The quest for color

La vie - Life
2005, 27½ x 35½ ins
acrylic on linen
PIERRE RESTANY, PARIS, 2003
“Claude Bellegarde's position in the history of contemporary painting is both singular and audacious. A born colorist, Bellegarde was the precursor of the achromaticism of the early 1950s. But this artist would very quickly reinvent himself within color…a color of dreams…while his illustrious successors, Manzoni, Ryman, amoung others, where to make a trademark out of white.
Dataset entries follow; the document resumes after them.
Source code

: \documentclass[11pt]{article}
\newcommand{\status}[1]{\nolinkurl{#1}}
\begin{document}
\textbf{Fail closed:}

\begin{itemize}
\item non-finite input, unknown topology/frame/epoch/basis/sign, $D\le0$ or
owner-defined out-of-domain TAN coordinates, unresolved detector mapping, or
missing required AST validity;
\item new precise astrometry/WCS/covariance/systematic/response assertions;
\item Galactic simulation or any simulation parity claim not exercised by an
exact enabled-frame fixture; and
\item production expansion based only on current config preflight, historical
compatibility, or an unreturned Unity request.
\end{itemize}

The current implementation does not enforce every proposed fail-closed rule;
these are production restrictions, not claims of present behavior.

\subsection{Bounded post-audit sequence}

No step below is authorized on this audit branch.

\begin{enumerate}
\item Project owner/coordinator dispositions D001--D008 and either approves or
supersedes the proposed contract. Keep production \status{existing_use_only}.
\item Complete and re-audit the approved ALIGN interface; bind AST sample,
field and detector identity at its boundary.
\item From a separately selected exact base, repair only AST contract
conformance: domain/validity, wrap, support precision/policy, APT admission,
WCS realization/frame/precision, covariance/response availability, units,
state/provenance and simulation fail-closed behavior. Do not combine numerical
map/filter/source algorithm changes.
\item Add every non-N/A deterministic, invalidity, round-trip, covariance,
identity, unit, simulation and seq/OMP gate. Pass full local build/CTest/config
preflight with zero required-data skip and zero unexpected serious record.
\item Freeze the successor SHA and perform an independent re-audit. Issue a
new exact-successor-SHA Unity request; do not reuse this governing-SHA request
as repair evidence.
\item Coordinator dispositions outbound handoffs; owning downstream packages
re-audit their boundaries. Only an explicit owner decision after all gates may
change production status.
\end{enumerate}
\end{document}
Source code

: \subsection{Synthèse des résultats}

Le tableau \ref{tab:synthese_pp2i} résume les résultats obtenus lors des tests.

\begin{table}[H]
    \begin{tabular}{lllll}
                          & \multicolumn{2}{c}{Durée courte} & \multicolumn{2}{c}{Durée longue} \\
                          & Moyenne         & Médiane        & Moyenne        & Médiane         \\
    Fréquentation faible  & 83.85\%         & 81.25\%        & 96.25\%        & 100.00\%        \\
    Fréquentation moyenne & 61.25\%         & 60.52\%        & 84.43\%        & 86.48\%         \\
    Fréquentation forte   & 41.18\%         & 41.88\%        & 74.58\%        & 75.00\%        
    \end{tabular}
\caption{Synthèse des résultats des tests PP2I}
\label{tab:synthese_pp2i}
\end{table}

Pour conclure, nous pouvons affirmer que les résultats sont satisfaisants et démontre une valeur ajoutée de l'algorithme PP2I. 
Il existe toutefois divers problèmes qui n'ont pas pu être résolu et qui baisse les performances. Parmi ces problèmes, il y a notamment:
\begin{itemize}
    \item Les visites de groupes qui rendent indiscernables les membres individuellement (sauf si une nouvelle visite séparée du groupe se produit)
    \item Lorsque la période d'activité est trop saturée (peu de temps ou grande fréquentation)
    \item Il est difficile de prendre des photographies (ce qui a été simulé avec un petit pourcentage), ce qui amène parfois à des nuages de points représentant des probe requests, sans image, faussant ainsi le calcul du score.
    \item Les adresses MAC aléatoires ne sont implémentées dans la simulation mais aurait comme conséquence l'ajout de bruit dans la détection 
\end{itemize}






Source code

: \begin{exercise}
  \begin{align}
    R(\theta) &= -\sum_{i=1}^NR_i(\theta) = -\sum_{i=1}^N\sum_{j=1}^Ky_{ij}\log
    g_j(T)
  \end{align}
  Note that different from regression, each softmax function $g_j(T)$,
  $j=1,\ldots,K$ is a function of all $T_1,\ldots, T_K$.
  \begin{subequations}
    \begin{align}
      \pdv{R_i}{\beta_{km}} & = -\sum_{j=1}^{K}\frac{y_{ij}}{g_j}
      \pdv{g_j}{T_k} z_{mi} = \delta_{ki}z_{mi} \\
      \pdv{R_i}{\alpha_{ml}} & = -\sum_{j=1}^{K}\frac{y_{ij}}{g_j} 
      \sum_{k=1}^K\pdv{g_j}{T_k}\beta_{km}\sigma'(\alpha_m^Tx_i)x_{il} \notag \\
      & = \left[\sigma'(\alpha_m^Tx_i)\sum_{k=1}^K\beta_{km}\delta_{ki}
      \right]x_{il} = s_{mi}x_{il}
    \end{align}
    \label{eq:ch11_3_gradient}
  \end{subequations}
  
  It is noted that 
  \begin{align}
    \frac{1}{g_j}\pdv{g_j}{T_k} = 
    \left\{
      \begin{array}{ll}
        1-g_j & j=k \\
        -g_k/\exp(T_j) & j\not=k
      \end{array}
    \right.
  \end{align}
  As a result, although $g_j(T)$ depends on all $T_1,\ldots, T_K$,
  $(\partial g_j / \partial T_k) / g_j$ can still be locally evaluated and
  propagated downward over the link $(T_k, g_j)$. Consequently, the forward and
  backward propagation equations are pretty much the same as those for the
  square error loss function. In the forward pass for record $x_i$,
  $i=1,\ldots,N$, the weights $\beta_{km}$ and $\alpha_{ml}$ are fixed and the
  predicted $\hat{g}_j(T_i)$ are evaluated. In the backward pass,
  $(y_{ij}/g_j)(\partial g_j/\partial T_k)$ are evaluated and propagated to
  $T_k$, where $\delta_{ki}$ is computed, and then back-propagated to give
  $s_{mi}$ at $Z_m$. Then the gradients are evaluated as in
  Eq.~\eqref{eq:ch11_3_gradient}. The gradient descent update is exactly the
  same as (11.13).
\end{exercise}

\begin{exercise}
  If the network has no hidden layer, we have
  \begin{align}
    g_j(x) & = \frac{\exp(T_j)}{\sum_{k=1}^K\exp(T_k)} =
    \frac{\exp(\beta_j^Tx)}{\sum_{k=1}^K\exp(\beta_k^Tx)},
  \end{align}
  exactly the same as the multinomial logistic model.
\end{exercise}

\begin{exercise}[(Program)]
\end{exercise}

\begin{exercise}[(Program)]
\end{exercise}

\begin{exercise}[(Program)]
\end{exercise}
In the 1970s, when azur blue was idealized, the Human lifes (as
opposed to Still lifes) exposed inner personalities, while his
Typograms, his Chromatic cubicles, revealed our interior
landscapes. Then he undertook the melding of painting with organic materials
in order to capture their colored vibrations in space. The whole of a lifetime
encapsulating blue intensity, red potency, green reassurance, violet meditation,
orange pleasure, yellow glory, so that the ephemeral instant of seeing,
transfigured through art, defies time.
Today Bellegarde paints Gray, informed by his experience of color.”
JEAN-CLARENCE LAMBERT - « BELLEGARDE: THE QUEST FOR COLOR» SOMOGY, ÉDITIONS d’ART, PARIS, 2006. EXTRACT FROM THE PREFACE
Does there exist such a thing as perfect visual perception? If a painter today possesses such a gift, such perfect visual perception, this painter is Claude Bellegarde. But perfect visual perception is by no means a free gift of nature. It is acquired, developed. Bellegarde knows everything that one can know about color, and he has lived it.
…By being at the confluence of research and intuition, Bellegarde’s paintings are the products of genuine experience, they offer themselves to us first as works of art. On the canvas, the color experienced is living color.